Member of the Chamber of Deputies
- In office 15 May 1926 – 15 May 1930
- Constituency: 23rd Departamental Grouping
- In office 15 May 1924 – 11 September 1924
- Constituency: Llanquihue and Carelmapu

Personal details
- Born: Santiago, Chile
- Spouse: Elvira Rodríguez
- Parent(s): José Ramón Gutiérrez Martínez Carolina Alliende Martínez
- Occupation: Politician

= Luis Gutiérrez Alliende =

Chilean politician

Luis Gutiérrez Alliende was a Chilean politician who served as Minister of Justice and as a member of the Chamber of Deputies.

==Biography life==
Gutiérrez was born in Santiago, the son of José Ramón Gutiérrez Martínez and Carolina Alliende Martínez. He married Elvira Rodríguez.

==Political career==
He was elected deputy for Llanquihue and Carelmapu for the 1924–1927 period and served as substitute member of the Permanent Commission of Foreign Affairs.
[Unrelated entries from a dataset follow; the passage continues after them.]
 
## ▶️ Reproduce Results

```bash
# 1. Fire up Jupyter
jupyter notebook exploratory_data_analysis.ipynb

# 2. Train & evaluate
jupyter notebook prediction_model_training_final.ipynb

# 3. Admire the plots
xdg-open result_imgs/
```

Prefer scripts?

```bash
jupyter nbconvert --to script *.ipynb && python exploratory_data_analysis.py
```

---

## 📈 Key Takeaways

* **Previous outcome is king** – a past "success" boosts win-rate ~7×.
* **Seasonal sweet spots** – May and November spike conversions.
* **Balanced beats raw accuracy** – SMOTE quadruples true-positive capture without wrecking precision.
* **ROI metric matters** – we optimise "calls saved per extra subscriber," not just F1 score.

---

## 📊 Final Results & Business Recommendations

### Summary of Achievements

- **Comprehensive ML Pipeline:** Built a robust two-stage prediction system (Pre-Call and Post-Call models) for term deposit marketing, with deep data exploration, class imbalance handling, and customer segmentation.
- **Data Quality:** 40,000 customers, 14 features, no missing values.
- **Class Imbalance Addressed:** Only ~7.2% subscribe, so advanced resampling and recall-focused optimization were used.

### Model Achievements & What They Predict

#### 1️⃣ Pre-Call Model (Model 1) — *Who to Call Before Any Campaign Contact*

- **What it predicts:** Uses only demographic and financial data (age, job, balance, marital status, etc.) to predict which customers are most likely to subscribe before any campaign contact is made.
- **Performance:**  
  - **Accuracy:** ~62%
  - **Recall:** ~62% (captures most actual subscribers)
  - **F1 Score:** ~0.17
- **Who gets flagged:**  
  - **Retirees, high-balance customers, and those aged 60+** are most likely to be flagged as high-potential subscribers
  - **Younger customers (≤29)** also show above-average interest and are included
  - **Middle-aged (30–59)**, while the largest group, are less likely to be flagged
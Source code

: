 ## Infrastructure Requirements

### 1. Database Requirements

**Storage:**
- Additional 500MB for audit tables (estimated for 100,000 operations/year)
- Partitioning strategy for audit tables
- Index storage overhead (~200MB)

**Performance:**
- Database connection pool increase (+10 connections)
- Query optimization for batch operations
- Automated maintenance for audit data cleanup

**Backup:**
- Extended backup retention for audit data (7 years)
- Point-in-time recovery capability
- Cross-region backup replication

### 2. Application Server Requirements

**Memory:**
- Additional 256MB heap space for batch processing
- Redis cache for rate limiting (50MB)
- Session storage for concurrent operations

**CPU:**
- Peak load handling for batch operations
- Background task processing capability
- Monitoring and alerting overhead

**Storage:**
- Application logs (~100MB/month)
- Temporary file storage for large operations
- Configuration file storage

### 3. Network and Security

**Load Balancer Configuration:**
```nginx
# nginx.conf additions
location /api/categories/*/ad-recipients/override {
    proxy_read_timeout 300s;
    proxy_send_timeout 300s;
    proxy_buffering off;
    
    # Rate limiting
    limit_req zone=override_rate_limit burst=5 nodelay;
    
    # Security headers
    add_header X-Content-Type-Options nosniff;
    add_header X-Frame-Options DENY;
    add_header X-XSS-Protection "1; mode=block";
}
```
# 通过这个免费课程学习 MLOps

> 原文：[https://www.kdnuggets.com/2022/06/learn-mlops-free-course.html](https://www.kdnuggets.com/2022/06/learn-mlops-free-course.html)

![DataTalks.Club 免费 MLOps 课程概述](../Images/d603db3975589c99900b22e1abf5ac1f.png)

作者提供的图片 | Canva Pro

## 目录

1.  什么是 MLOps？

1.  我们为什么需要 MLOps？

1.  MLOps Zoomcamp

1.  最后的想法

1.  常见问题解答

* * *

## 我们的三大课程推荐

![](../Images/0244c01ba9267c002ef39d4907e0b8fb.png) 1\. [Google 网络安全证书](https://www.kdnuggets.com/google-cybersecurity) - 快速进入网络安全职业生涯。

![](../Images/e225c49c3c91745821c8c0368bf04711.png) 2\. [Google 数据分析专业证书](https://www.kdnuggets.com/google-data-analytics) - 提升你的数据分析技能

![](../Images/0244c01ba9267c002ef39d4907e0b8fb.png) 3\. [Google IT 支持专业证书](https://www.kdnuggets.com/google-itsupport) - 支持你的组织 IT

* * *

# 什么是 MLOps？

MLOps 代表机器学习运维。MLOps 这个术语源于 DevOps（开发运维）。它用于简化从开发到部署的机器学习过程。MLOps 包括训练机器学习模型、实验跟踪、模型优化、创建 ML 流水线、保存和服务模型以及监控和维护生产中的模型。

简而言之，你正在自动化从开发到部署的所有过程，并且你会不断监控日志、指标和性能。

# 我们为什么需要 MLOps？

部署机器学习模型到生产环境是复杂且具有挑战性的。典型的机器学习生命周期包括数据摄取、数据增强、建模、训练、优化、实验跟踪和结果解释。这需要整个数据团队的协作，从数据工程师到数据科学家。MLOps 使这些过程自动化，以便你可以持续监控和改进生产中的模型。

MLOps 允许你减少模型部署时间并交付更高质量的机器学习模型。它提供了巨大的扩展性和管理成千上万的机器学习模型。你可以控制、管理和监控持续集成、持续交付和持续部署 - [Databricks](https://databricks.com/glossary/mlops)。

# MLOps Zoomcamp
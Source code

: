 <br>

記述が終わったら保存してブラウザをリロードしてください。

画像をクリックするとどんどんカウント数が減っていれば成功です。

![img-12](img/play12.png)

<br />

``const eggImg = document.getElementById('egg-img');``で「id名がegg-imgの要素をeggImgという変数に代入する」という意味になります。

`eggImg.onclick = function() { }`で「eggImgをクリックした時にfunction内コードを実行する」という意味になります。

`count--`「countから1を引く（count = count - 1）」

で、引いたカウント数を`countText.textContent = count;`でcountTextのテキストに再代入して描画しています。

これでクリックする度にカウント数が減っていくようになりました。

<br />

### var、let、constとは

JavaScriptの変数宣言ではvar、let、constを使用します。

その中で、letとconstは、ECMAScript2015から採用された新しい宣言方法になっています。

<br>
Congress was dissolved that same year, in 1924, by decree of the Government Junta.

He was later elected deputy for the 23rd Departamental Grouping of “Osorno, Llanquihue and Carelmapu” for the 1926–1930 legislative period. During this term, he served on the Permanent Commission of Agriculture and Colonization.

Following the fall of the first government of Carlos Ibáñez del Campo, he was appointed Minister of Justice, serving from 26 July to 2 September 1931, and again from 15 November 1931 to 8 April 1932.

He served as director of the Club Hípico.